De las muchas dimensiones del arte de la viñeta y el bocadillo de texto, sin duda la política (por otros medios) es uno de las mejores, sobre todo si entra por los ojos como si fuera lo común y cotidiano

Por Luis Cadenas Borges

Guy Delisle (1966), canadiense, tipo concienciado y autor muy peculiar, capaz de meter el dedo en el ojo desde la humanidad, el humor y la acidez que se desprende de la vida cotidiana de un occidental de visita en una dictadura. Dedicado a la animación profesional, Delisle ha viajado por medio mundo a los centros de creación animada, desde China a Corea, y de paso ha reflejado sus vivencias en novelas gráficas que fusionan el cómic social con el político. Una denuncia que se enmascara en las peripecias mundanas de él mismo reconvertido en dibujo. Líneas claras, casi de viñeta de periódico, un buen uso de los tonos grises (que le da más aire sombrío a toda la obra) y un discurso que no tiene soflamas, sino que denuncia dictaduras como las de Corea del Norte, China o Birmania con la sucesión de choques culturales y estupideces de esos mismos regímenes, desde por qué no se pone el aire acondicionado a visitas gráficas a los monumentos estalinistas.

Delisle tiene tres grandes obras a este respecto: ‘Shenzen’ (2000 – apareció en España en 2006), ‘Pyongyang’ (2003 – aquí en 2005), y ‘Crónicas Birmanas’ (2008, al mismo tiempo que en España). Todos han sido publicados en España con Astiberri. Todos tienen en común un nexo: comunismo dictatorial. Delisle no parece ser un furibundo anticomunista, más bien un personaje prototípico de la fauna y flora humana de Occidente: se ríe de las tiranías, sean rojas, azules o multicolores. De las tres la más demoledora puede que sea ‘Pyongyang’, por su impacto, por los premios recibidos y por el éxito comercial de un cómic que recuerda, al menos en las intenciones, a ‘Persépolis’, luego llevado al cine pero que se encuentra en las antípodas del fondo de armario de Delisle, que no hace melodramas con algo de humor, sino humor con dramas de fondo.

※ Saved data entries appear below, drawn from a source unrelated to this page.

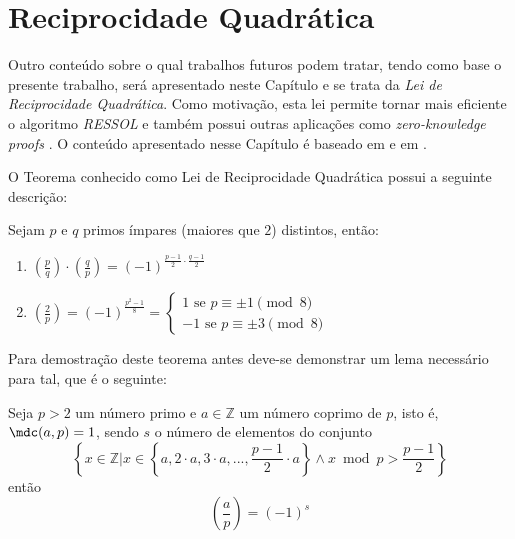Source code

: \chapter{Reciprocidade Quadrática}
\label{cap:reciprocidadequadratica}

Outro conteúdo sobre o qual trabalhos futuros podem tratar, tendo como base o presente trabalho, será apresentado neste Capítulo e se trata da \textit{Lei de Reciprocidade Quadrática}. Como motivação, esta lei permite tornar mais eficiente o algoritmo \textit{RESSOL} \cite{johndcookQuadraticReciprocity} e também possui outras aplicações como \textit{zero-knowledge proofs} \cite{Wright2016}. O conteúdo apresentado nesse Capítulo é baseado em \cite{book:2399854} e em \cite{youtuQuadraticReciprocity}.

O Teorema conhecido como Lei de Reciprocidade Quadrática possui a seguinte descrição:

\begin{teorema} Sejam $p$ e $q$ primos ímpares (maiores que $2$) distintos, então:
\label{teorema:reciprocidadequad}
    \begin{enumerate}
        \item \label{item:recipquad1} $\left(\frac{p}{q} \right) \cdot \left(\frac{q}{p} \right) = (-1)^{\frac{p-1}{2} \cdot \frac{q-1}{2}}$

        \item \label{item:recipquad2} $\left(\frac{2}{p} \right) = (-1)^{\frac{p^2 - 1}{8}} = \begin{cases}
                1 \text{ se $p \equiv \pm 1 \pmod{8}$}
                \\
                -1 \text{ se $p \equiv \pm 3 \pmod{8}$}
                \end{cases}$
    \end{enumerate}
    
\end{teorema}
Para demostração deste teorema antes deve-se demonstrar um lema necessário para tal, que é o seguinte:

\begin{lema} \label{lema:gauB}  Seja $p > 2$ um número primo e $a \in \mathbb{Z}$ um número coprimo de $p$, isto é, $\mdc(a, p) = 1$, sendo $s$ o número de elementos do conjunto
\begin{equation*}
    \left\{x \in \mathbb{Z} | x \in \left\{a, 2 \cdot a, 3 \cdot a, ..., \frac{p-1}{2} \cdot a\right\} \land x \bmod p > \frac{p-1}{2} \right\}
\end{equation*}
então
\begin{equation*}
    \left(\frac{a}{p}\right) = (-1)^s
\end{equation*}

\end{lema}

Pyongyang se resume así: narra en primera persona las andanzas de un profesional canadiense de la animación en la ciudad del país más hermético del mundo: Corea del Norte. Absurdos, surrealismo puro y duro, una sensación de que el protagonista está dentro de una película de los Monty Phyton más que en una sociedad real, un contraste continuo entre lo que se supone que es una sociedad habitual y la forma de vida orwelliana de Corea del Norte. Un ejemplo: el personaje lleva en el equipaje un ejemplar de ‘1984’, de Orwell, y casi se muere del susto cuando el soldado en la aduana le pregunta qué es sin darse cuenta de la ironía. Todo ello comentado con una ironía y humor que hace, a veces, llorar de risa. Y es que uno se ríe por no llorar: ahí está el truco argumental de Delisle. Anécdotas hay muchas: la omnipresencia de los grimosos papa – hijo padres de la patria, como Kim Jong Il, las visitas a los monumentos del país, la comida, la luz por las noches, el campo, los voluntarios, las películas, los hoteles, los “guías” que son en realidad miembros del servicio de contraespionaje y que intentan ser simpáticos pero en realidad son auténticos chistes andantes; la música en la obras, los delatores…

Antes de ese ‘Pyongyang’ estuvo Shenzhen, que toma su nombre también de otra ciudad, pero esta vez en China. Fue su primera novela gráfica y la premisa es idéntica: el autor trabaja en un proyecto de animación, y tiene que ir a la ciudad “de la zona económica especial”, es decir, capitalista salvaje bajo la bota comunista, de Shenzhen, de las más productivas del mundo (a golpe de látigo, claro). Allí supervisará a un equipo de animadores durante tres meses, conociendo de paso a todo tipo de perfiles humanos y el trasfondo de la cultural de la región, a veces una auténtica esquizofrenia. Para muchos críticos no alcanza el nivel de la segunda novela gráfica de Delisle, pero sí que apunta los trazos de lo que será luego ‘Pyongyang’. Sobre todo tiene mucho menos humor socarrón.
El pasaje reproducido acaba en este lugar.